You can play through that. Heck, playing through lost teeth is pretty much the most hockey thing there is. Playing through lost lynchpins is another matter, and that's what the Chicago Blackhawks have to do Thursday night in Game 4. Duncan Keith is the engine of the Blackhawks' entire system. Like the bits of tooth and flesh he inadvertently hacked out of Jeff Carter's face that led to his one-game suspension, he'll be sorely missed.
The Kings, who are looking to go 9-0 at home in these playoffs and, in so doing, send the Western Conference Final back to Chicago tied at two games apiece, are acting like Keith's absence isn't a big deal.
"Chicago's the best team in the league this year, not based on one player," Kings head coach Darryl Sutter said prior to the game. "In fact, Duncan Keith's minutes were cut back substantially this year to allow them to be a fresh team every night."
He's got a point. Keith may be the star of the group, but the Blackhawks' defensive corps thrives as a unit.
"Probably one of the reasons they were the best team in the league by a longshot was the fact that their defense was healthy," Sutter added. "I think if you look at it, Duncan and Seabrook and Hjalmarsson and Oduya either played 46, 47, 48 games, and probably one of those was resting for the playoffs."
"I don't think we're too concerned with one player for them. We're more concerned about our own players, if they're healthy."
That's fair, and it's what you'd expect a reasonable coach to say. Focus on what we can do, stick to our gameplan, play our best game, et cetera, et cetera. It's a wise approach. The moment you're hinging your success on what the other team is doing or who they're playing, you've made that success a little harder to come by. Thus, no one in the LA locker room is going to do cartwheels about Keith sitting out Game 4 -- at least not with the door open.

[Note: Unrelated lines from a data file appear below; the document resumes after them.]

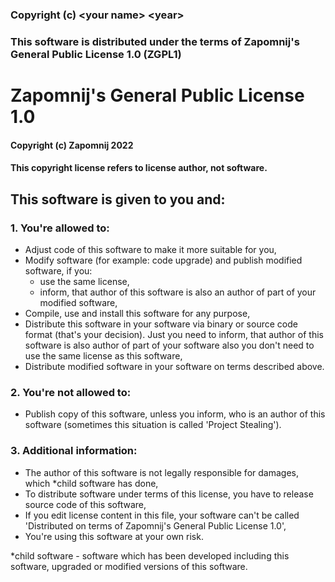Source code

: ### Copyright (c) \<your name\> \<year\>
### This software is distributed under the terms of Zapomnij's General Public License 1.0 (ZGPL1)

# Zapomnij's General Public License 1.0

#### Copyright (c) Zapomnij 2022
#### This copyright license refers to license author, not software.

## This software is given to you and:
### 1. You're allowed to:
- Adjust code of this software to make it more suitable for you,
- Modify software (for example: code upgrade) and publish modified software, if you:
  - use the same license,
  - inform, that author of this software is also an author of part of your modified software,
- Compile, use and install this software for any purpose,
- Distribute this software in your software via binary or source code format (that's your decision). Just you need to inform, that author of this software is also author of part of your software also you don't need to use the same license as this software,
- Distribute modified software in your software on terms described above.

### 2. You're not allowed to:
- Publish copy of this software, unless you inform, who is an author of this software (sometimes this situation is called 'Project Stealing').

### 3. Additional information:
- The author of this software is not legally responsible for damages, which *child software has done,
- To distribute software under terms of this license, you have to release source code of this software,
- If you edit license content in this file, your software can't be called 'Distributed on terms of Zapomnij's General Public License 1.0',
- You're using this software at your own risk.

*child software - software which has been developed including this software, upgraded or modified versions of this software.
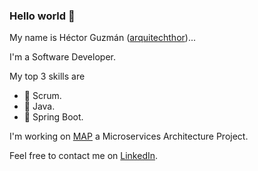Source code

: ### Hello world 👋

My name is Héctor Guzmán ([arquitechthor](https://arquitechthor.github.io/))...

I'm a Software Developer. 

My top 3 skills are
- 🥇 Scrum.
- 🥈 Java.
- 🥉 Spring Boot.

I'm working on [MAP](https://arquitechthor.github.io/map/) a Microservices Architecture Project.

Feel free to contact me on [LinkedIn](https://www.linkedin.com/in/guzman6001/).
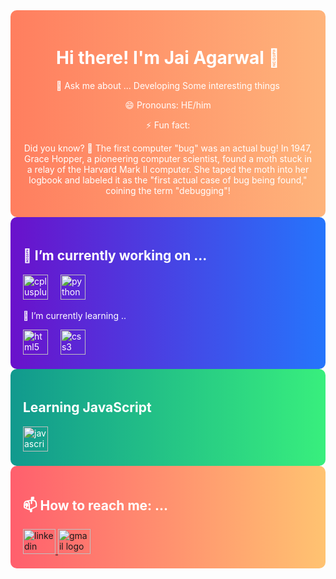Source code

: 
<!-- Gradient Background -->
<div align="center" style="background: linear-gradient(to right, #ff7e5f, #feb47b); padding: 20px; border-radius: 10px; color: white;">
  <h1>Hi there! I'm Jai Agarwal 👋</h1>
  <p>💬 Ask me about ... Developing Some interesting things</p>
  <p>😄 Pronouns: HE/him</p>
  <p>⚡ Fun fact:</p>
  <p>Did you know? 🧠 The first computer "bug" was an actual bug! In 1947, Grace Hopper, a pioneering computer scientist, found a moth stuck in a relay of the Harvard Mark II computer. She taped the moth into her logbook and labeled it as the "first actual case of bug being found," coining the term "debugging"!</p>
</div>



<!-- Current Work -->
<div align="left" style="background: linear-gradient(to right, #6a11cb, #2575fc); padding: 20px; border-radius: 10px; color: white;">
  <h2>🔭 I’m currently working on ...</h2>
  <img src="https://cdn.jsdelivr.net/gh/devicons/devicon/icons/cplusplus/cplusplus-original.svg" height="40" alt="cplusplus logo" />
  <img width="12" />
  <img src="https://cdn.jsdelivr.net/gh/devicons/devicon/icons/python/python-original.svg" height="40" alt="python logo" />
  <img width="12" />
  <p>🌱 I’m currently learning ..</p>
  <img src="https://cdn.jsdelivr.net/gh/devicons/devicon/icons/html5/html5-original.svg" height="40" alt="html5 logo" />
  <img width="12" />
  <img src="https://cdn.jsdelivr.net/gh/devicons/devicon/icons/css3/css3-original.svg" height="40" alt="css3 logo" />
</div>

<!-- JavaScript Learning -->
<div align="left" style="background: linear-gradient(to right, #11998e, #38ef7d); padding: 20px; border-radius: 10px; color: white;">
  <h2>Learning JavaScript</h2>
  <img src="https://cdn.jsdelivr.net/gh/devicons/devicon/icons/javascript/javascript-original.svg" height="40" alt="javascript logo" />
  <img width="12" />
</div>

<!-- Contact Me -->
<div align="left" style="background: linear-gradient(to right, #ff5f6d, #ffc371); padding: 20px; border-radius: 10px; color: white;">
  <h2>📫 How to reach me: ...</h2>
  <a href="https://www.linkedin.com/in/jai-agarwal-076728227" target="_blank">
    <img src="https://raw.githubusercontent.com/maurodesouza/profile-readme-generator/master/src/assets/icons/social/linkedin/default.svg" width="52" height="40" alt="linkedin logo" />
  </a>
  <a href="mailto:jaiagarwal2002@gmail.com">
    <img src="https://raw.githubusercontent.com/maurodesouza/profile-readme-generator/master/src/assets/icons/social/gmail/default.svg" width="52" height="40" alt="gmail logo" />
  </a>
</div>
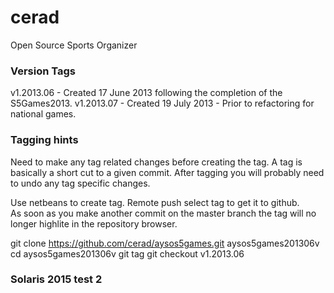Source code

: cerad
=====

Open Source Sports Organizer

### Version Tags

v1.2013.06 - Created 17 June 2013 following the completion of the S5Games2013.
v1.2013.07 - Created 19 July 2013 - Prior to refactoring for national games.

### Tagging hints

Need to make any tag related changes before creating the tag.  A tag is basically a short cut to a given commit.
After tagging you will probably need to undo any tag specific changes.

Use netbeans to create tag.  Remote push select tag to get it to github.  
As soon as you make another commit on the master branch the tag will no longer highlite in the repository browser.

git clone https://github.com/cerad/aysos5games.git aysos5games201306v
cd aysos5games201306v
git tag
git checkout v1.2013.06

### Solaris 2015 test 2


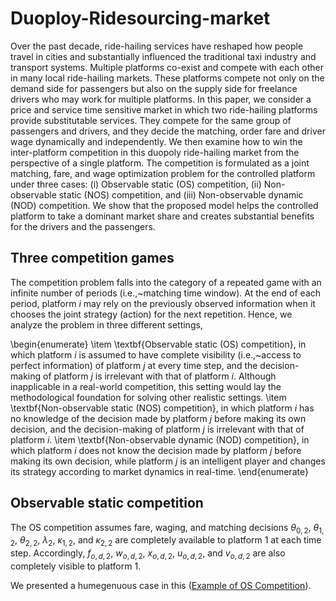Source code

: # Duoploy-Ridesourcing-market

Over the past decade, ride-hailing services have reshaped how people travel in cities and substantially influenced the traditional taxi industry and transport systems. Multiple platforms co-exist and compete with each other in many local ride-hailing markets. These platforms compete not only on the demand side for passengers but also on the supply side for freelance drivers who may work for multiple platforms. In this paper, we consider a price and service time sensitive market in which two ride-hailing platforms provide substitutable services. They compete for the same group of passengers and drivers, and they decide the matching, order fare and driver wage dynamically and independently. We then examine how to win the inter-platform competition in this duopoly ride-hailing market from the perspective of a single platform. The competition is formulated as a joint matching, fare, and wage optimization problem for the controlled platform under three cases: (i) Observable static (OS) competition, (ii) Non-observable static (NOS) competition, and (iii) Non-observable dynamic (NOD) competition. We show that the proposed model helps the controlled platform to take a dominant market share and creates substantial benefits for the drivers and the passengers.

## Three competition games

The competition problem falls into the category of a repeated game with an infinite number of periods (i.e.,~matching time window). At the end of each period, platform $i$ may rely on the previously observed information when it chooses the joint strategy (action) for the next repetition. Hence, we analyze the problem in three different settings,

\begin{enumerate}
    \item \textbf{Observable static (OS) competition}, in which platform $i$ is assumed to have complete visibility (i.e.,~access to perfect information) of platform $j$ at every time step, and the decision-making of platform $j$ is irrelevant with that of platform $i$. Although inapplicable in a real-world competition, this setting would lay the methodological foundation for solving other realistic settings.
    \item \textbf{Non-observable static (NOS) competition}, in which platform $i$ has no knowledge of the decision made by platform $j$ before making its own decision, and the decision-making of platform $j$ is irrelevant with that of platform $i$.
    \item \textbf{Non-observable dynamic (NOD) competition}, in which platform $i$ does not know the decision made by platform $j$ before making its own decision, while platform $j$ is an intelligent player and changes its strategy according to market dynamics in real-time. 
\end{enumerate}


## Observable static competition

The OS competition assumes fare, waging, and matching decisions  $\theta_{0,2}$, $\theta_{1,2}$, $\theta_{2,2}$, $\lambda_{2}$, $\kappa_{1,2}$, and $\kappa_{2,2}$ are completely available to platform 1 at each time step. Accordingly, $f_{o,d,2}$, $w_{o,d,2}$, $x_{o,d,2}$, $u_{o,d,2}$, and $v_{o,d,2}$ are also completely visible to platform 1.

We presented a humegenuous case in this ([Example of OS Competition](https://github.com/marco-yue/Duoploy-Ridesourcing-Competition/blob/main/01%20Example%20(OS%20Competition).ipynb)).


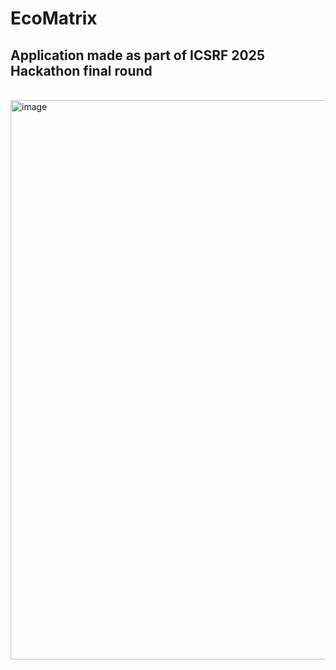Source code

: # EcoMatrix
## Application made as part of ICSRF 2025 Hackathon final round

<br>

<img width="729" height="895" alt="image" src="https://github.com/user-attachments/assets/ed1f69cd-aee5-40ae-854f-68b13e35afdb" />
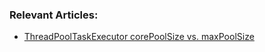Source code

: ### Relevant Articles:

- [ThreadPoolTaskExecutor corePoolSize vs. maxPoolSize](https://www.baeldung.com/java-threadpooltaskexecutor-core-vs-max-poolsize)
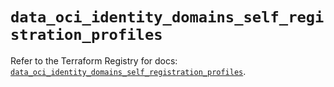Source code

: # `data_oci_identity_domains_self_registration_profiles`

Refer to the Terraform Registry for docs: [`data_oci_identity_domains_self_registration_profiles`](https://registry.terraform.io/providers/hashicorp/oci/7.19.0/docs/data-sources/identity_domains_self_registration_profiles).
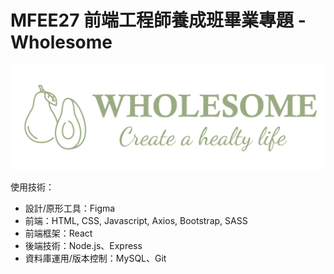 # MFEE27 前端工程師養成班畢業專題 - Wholesome  

![](src/Assets/Logo/logo.png)

使用技術：
  * 設計/原形工具：Figma
  * 前端：HTML, CSS, Javascript, Axios, Bootstrap, SASS
  * 前端框架：React
  * 後端技術：Node.js、Express
  * 資料庫運用/版本控制：MySQL、Git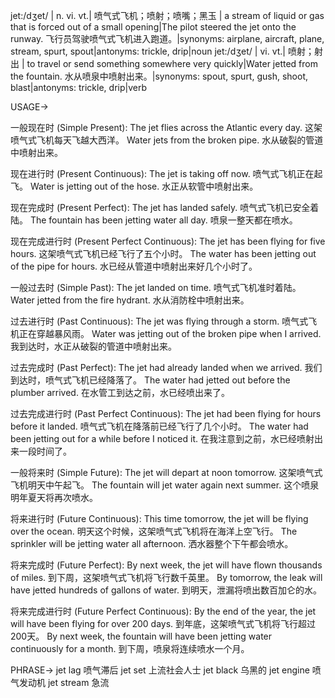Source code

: jet:/dʒet/ | n. vi. vt.| 喷气式飞机；喷射；喷嘴；黑玉 | a stream of liquid or gas that is forced out of a small opening|The pilot steered the jet onto the runway. 飞行员驾驶喷气式飞机进入跑道。|synonyms: airplane, aircraft, plane, stream, spurt, spout|antonyms: trickle, drip|noun
jet:/dʒet/ | vi. vt.| 喷射；射出 | to travel or send something somewhere very quickly|Water jetted from the fountain. 水从喷泉中喷射出来。|synonyms: spout, spurt, gush, shoot, blast|antonyms: trickle, drip|verb

USAGE->

一般现在时 (Simple Present):
The jet flies across the Atlantic every day. 这架喷气式飞机每天飞越大西洋。
Water jets from the broken pipe. 水从破裂的管道中喷射出来。

现在进行时 (Present Continuous):
The jet is taking off now. 喷气式飞机正在起飞。
Water is jetting out of the hose. 水正从软管中喷射出来。

现在完成时 (Present Perfect):
The jet has landed safely. 喷气式飞机已安全着陆。
The fountain has been jetting water all day. 喷泉一整天都在喷水。

现在完成进行时 (Present Perfect Continuous):
The jet has been flying for five hours. 这架喷气式飞机已经飞行了五个小时。
The water has been jetting out of the pipe for hours. 水已经从管道中喷射出来好几个小时了。

一般过去时 (Simple Past):
The jet landed on time. 喷气式飞机准时着陆。
Water jetted from the fire hydrant. 水从消防栓中喷射出来。

过去进行时 (Past Continuous):
The jet was flying through a storm. 喷气式飞机正在穿越暴风雨。
Water was jetting out of the broken pipe when I arrived. 我到达时，水正从破裂的管道中喷射出来。


过去完成时 (Past Perfect):
The jet had already landed when we arrived. 我们到达时，喷气式飞机已经降落了。
The water had jetted out before the plumber arrived. 在水管工到达之前，水已经喷出来了。

过去完成进行时 (Past Perfect Continuous):
The jet had been flying for hours before it landed. 喷气式飞机在降落前已经飞行了几个小时。
The water had been jetting out for a while before I noticed it. 在我注意到之前，水已经喷射出来一段时间了。


一般将来时 (Simple Future):
The jet will depart at noon tomorrow. 这架喷气式飞机明天中午起飞。
The fountain will jet water again next summer.  这个喷泉明年夏天将再次喷水。

将来进行时 (Future Continuous):
This time tomorrow, the jet will be flying over the ocean. 明天这个时候，这架喷气式飞机将在海洋上空飞行。
The sprinkler will be jetting water all afternoon.  洒水器整个下午都会喷水。

将来完成时 (Future Perfect):
By next week, the jet will have flown thousands of miles. 到下周，这架喷气式飞机将飞行数千英里。
By tomorrow, the leak will have jetted hundreds of gallons of water. 到明天，泄漏将喷出数百加仑的水。


将来完成进行时 (Future Perfect Continuous):
By the end of the year, the jet will have been flying for over 200 days. 到年底，这架喷气式飞机将飞行超过200天。
By next week, the fountain will have been jetting water continuously for a month.  到下周，喷泉将连续喷水一个月。


PHRASE->
jet lag 喷气滞后
jet set  上流社会人士
jet black  乌黑的
jet engine 喷气发动机
jet stream 急流
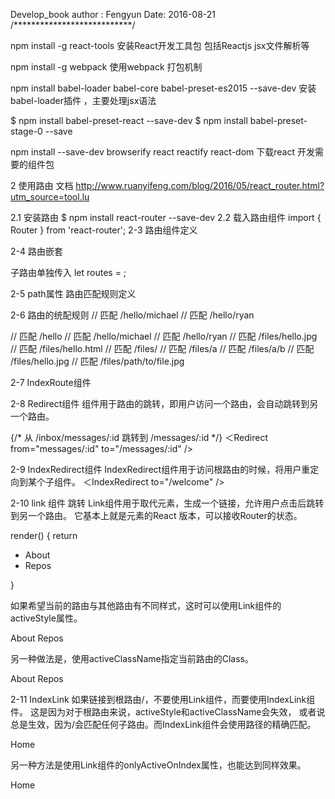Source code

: Develop_book
author : Fengyun
Date: 2016-08-21
/***************************/

npm install -g react-tools
安装React开发工具包 包括Reactjs  jsx文件解析等

npm install -g webpack
使用webpack 打包机制

npm install babel-loader babel-core babel-preset-es2015 --save-dev
安装babel-loader插件 ，主要处理jsx语法

$ npm install babel-preset-react --save-dev
$ npm install babel-preset-stage-0 --save

npm install --save-dev browserify react reactify react-dom
下载react 开发需要的组件包



2 使用路由
文档  http://www.ruanyifeng.com/blog/2016/05/react_router.html?utm_source=tool.lu

2.1 安装路由
$ npm install react-router --save-dev
2.2 载入路由组件
import { Router } from 'react-router';
2-3 路由组件定义

<Router history={hashHistory}>
  <Route path="/" component={App}/>
  <Route path="/repos" component={Repos}/>
  <Route path="/about" component={About}/>
</Router>

2-4 路由嵌套
<Router history={hashHistory}>
  <Route path="/" component={App}>
    <Route path="/repos" component={Repos}/>
    <Route path="/about" component={About}/>
  </Route>
</Router>

子路由单独传入
let routes = <Route path="/" component={App}>
  <Route path="/repos" component={Repos}/>
  <Route path="/about" component={About}/>
</Route>;

<Router routes={routes} history={browserHistory}/>

2-5 path属性  路由匹配规则定义
<Route path="inbox" component={Inbox}>
   <Route path="messages/:id" component={Message} />
</Route>

2-6 路由的统配规则
<Route path="/hello/:name">
// 匹配 /hello/michael
// 匹配 /hello/ryan

<Route path="/hello(/:name)">
// 匹配 /hello
// 匹配 /hello/michael
// 匹配 /hello/ryan

<Route path="/files/*.*">
// 匹配 /files/hello.jpg
// 匹配 /files/hello.html

<Route path="/files/*">
// 匹配 /files/
// 匹配 /files/a
// 匹配 /files/a/b

<Route path="/**/*.jpg">
// 匹配 /files/hello.jpg
// 匹配 /files/path/to/file.jpg

2-7 IndexRoute组件

2-8 Redirect组件
<Redirect>组件用于路由的跳转，即用户访问一个路由，会自动跳转到另一个路由。

<Route path="inbox" component={Inbox}>
  {/* 从 /inbox/messages/:id 跳转到 /messages/:id */}
  ＜Redirect from="messages/:id" to="/messages/:id" />
</Route>

2-9 IndexRedirect组件
IndexRedirect组件用于访问根路由的时候，将用户重定向到某个子组件。
<Route path="/" component={App}>
  ＜IndexRedirect to="/welcome" />
  <Route path="welcome" component={Welcome} />
  <Route path="about" component={About} />
</Route>

2-10 link 组件 跳转
Link组件用于取代<a>元素，生成一个链接，允许用户点击后跳转到另一个路由。
它基本上就是<a>元素的React 版本，可以接收Router的状态。

render() {
  return <div>
    <ul role="nav">
      <li><Link to="/about">About</Link></li>
      <li><Link to="/repos">Repos</Link></li>
    </ul>
  </div>
}

如果希望当前的路由与其他路由有不同样式，这时可以使用Link组件的activeStyle属性。

<Link to="/about" activeStyle={{color: 'red'}}>About</Link>
<Link to="/repos" activeStyle={{color: 'red'}}>Repos</Link>

另一种做法是，使用activeClassName指定当前路由的Class。

<Link to="/about" activeClassName="active">About</Link>
<Link to="/repos" activeClassName="active">Repos</Link>

2-11 IndexLink
如果链接到根路由/，不要使用Link组件，而要使用IndexLink组件。
这是因为对于根路由来说，activeStyle和activeClassName会失效，
或者说总是生效，因为/会匹配任何子路由。而IndexLink组件会使用路径的精确匹配。

<IndexLink to="/" activeClassName="active">
  Home
</IndexLink>

另一种方法是使用Link组件的onlyActiveOnIndex属性，也能达到同样效果。
<Link to="/" activeClassName="active" onlyActiveOnIndex={true}>
  Home
</Link>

Jarret Stoll shrugged it off.
"Whatever," he said, when asked about Keith's suspension.
But Stoll and Sutter know full well that Keith is more than just a redshirt (red shirt notwithstanding). "He's a big piece of their team," Stoll added. "We got to take advantage of that and play the right way."
Even that's an understatement. Keith is more than just a big piece. He's the engine of the Blackhawks at both ends of the ice. Most nights, he's out there for nearly half the game, using his fleet feet to fight the forecheck, pushing the tempo, and finding his teammates in stride for promising zone exits and entries. The Blackhawks are never faster than when Keith is at top speed, and after Games 1 and 2 made it clear that Chicago is too fast for LA at top speed, a night without turbo Keith is a gift that simply can't be squandered.
Especially not when a loss means going back to Chicago down 3-1. That's a tough deficit to overcome, especially when it means being perfect on the road, something the Kings have been decidedly less than in these playoffs.
The Blackhawks, meanwhile, know Keith's absence is something that has to be overcome.
"This is sometimes part of the playoffs," Marian Hossa said. "You miss guys maybe for a suspension, you miss guys because of some injury. That happens. Now we just have to go out there and find a way to win without the key guys."
If the Kings hope to repeat as Stanley Cup champions, they cannot let that happen.